__INSTRUCTIONS FOR THE TASK__. The listing below is to be written out word for word, minus its images.

=== Begin Enclosure ===

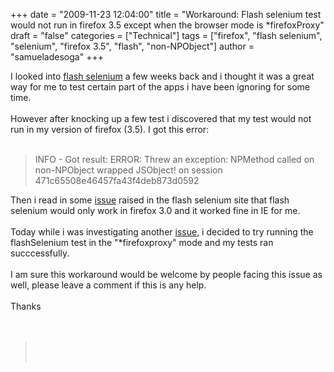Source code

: +++
date = "2009-11-23 12:04:00"
title = "Workaround: Flash selenium test would not run in firefox 3.5 except when the browser mode is *firefoxProxy"
draft = "false"
categories = ["Technical"]
tags = ["firefox", "flash selenium", "selenium", "firefox 3.5", "flash", "non-NPObject"]
author = "samueladesoga"
+++

I looked into <a href="http://code.google.com/p/flash-selenium/">flash selenium</a> a few weeks back and  i thought it was a great way for me to test certain part of the apps i have been ignoring for some time.<br /><br />However after knocking up a few test i discovered that my test would not run in my version of firefox (3.5). I got this error:<br /><br /><blockquote> INFO - Got result: ERROR: Threw an exception: NPMethod called on non-NPObject wrapped JSObject! on session 471c65508e46457fa43f4deb873d0592</blockquote>Then i read in some <a href="http://code.google.com/p/flash-selenium/issues/detail?id=27">issue</a> raised in the flash selenium site that flash selenium would only work in firefox 3.0 and it worked fine in IE for me.<br /><br />Today while i was investigating another <a href="http://samadesoga.blogspot.com/2009/11/selenium-failed-to-start-browser-in.html">issue</a>, i decided to try running the flashSelenium test  in the "*firefoxproxy" mode and my tests ran succcessfully.<br /><br />I am sure this workaround would be welcome by people facing this issue as well, please leave a comment if this is any help.<br /><br />Thanks<br /><br /><br /><blockquote><br /><br /></blockquote>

=== End Enclosure ===

__OUTPUT OF THE TASK__.
Source code

: +++
date = "2009-11-23 12:04:00"
title = "Workaround: Flash selenium test would not run in firefox 3.5 except when the browser mode is *firefoxProxy"
draft = "false"
categories = ["Technical"]
tags = ["firefox", "flash selenium", "selenium", "firefox 3.5", "flash", "non-NPObject"]
author = "samueladesoga"
+++

I looked into <a href="http://code.google.com/p/flash-selenium/">flash selenium</a> a few weeks back and  i thought it was a great way for me to test certain part of the apps i have been ignoring for some time.<br /><br />However after knocking up a few test i discovered that my test would not run in my version of firefox (3.5). I got this error:<br /><br /><blockquote> INFO - Got result: ERROR: Threw an exception: NPMethod called on non-NPObject wrapped JSObject! on session 471c65508e46457fa43f4deb873d0592</blockquote>Then i read in some <a href="http://code.google.com/p/flash-selenium/issues/detail?id=27">issue</a> raised in the flash selenium site that flash selenium would only work in firefox 3.0 and it worked fine in IE for me.<br /><br />Today while i was investigating another <a href="http://samadesoga.blogspot.com/2009/11/selenium-failed-to-start-browser-in.html">issue</a>, i decided to try running the flashSelenium test  in the "*firefoxproxy" mode and my tests ran succcessfully.<br /><br />I am sure this workaround would be welcome by people facing this issue as well, please leave a comment if this is any help.<br /><br />Thanks<br /><br /><br /><blockquote><br /><br /></blockquote>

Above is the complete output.